* **TASK STATEMENT**: Transcribe every line below exactly; no image goes into the output.

DATA SUPPLIED below:

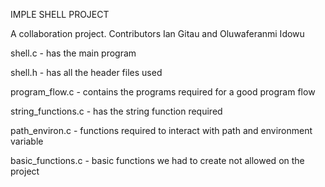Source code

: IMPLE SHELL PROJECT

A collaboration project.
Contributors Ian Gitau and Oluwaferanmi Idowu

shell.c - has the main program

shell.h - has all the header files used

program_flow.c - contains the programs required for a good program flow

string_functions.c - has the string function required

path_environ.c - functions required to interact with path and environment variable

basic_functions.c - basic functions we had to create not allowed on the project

End of DATA SUPPLIED.

* **RESPONSE AREA**:
Source code

: IMPLE SHELL PROJECT

A collaboration project.
Contributors Ian Gitau and Oluwaferanmi Idowu

shell.c - has the main program

shell.h - has all the header files used

program_flow.c - contains the programs required for a good program flow

string_functions.c - has the string function required

path_environ.c - functions required to interact with path and environment variable

basic_functions.c - basic functions we had to create not allowed on the project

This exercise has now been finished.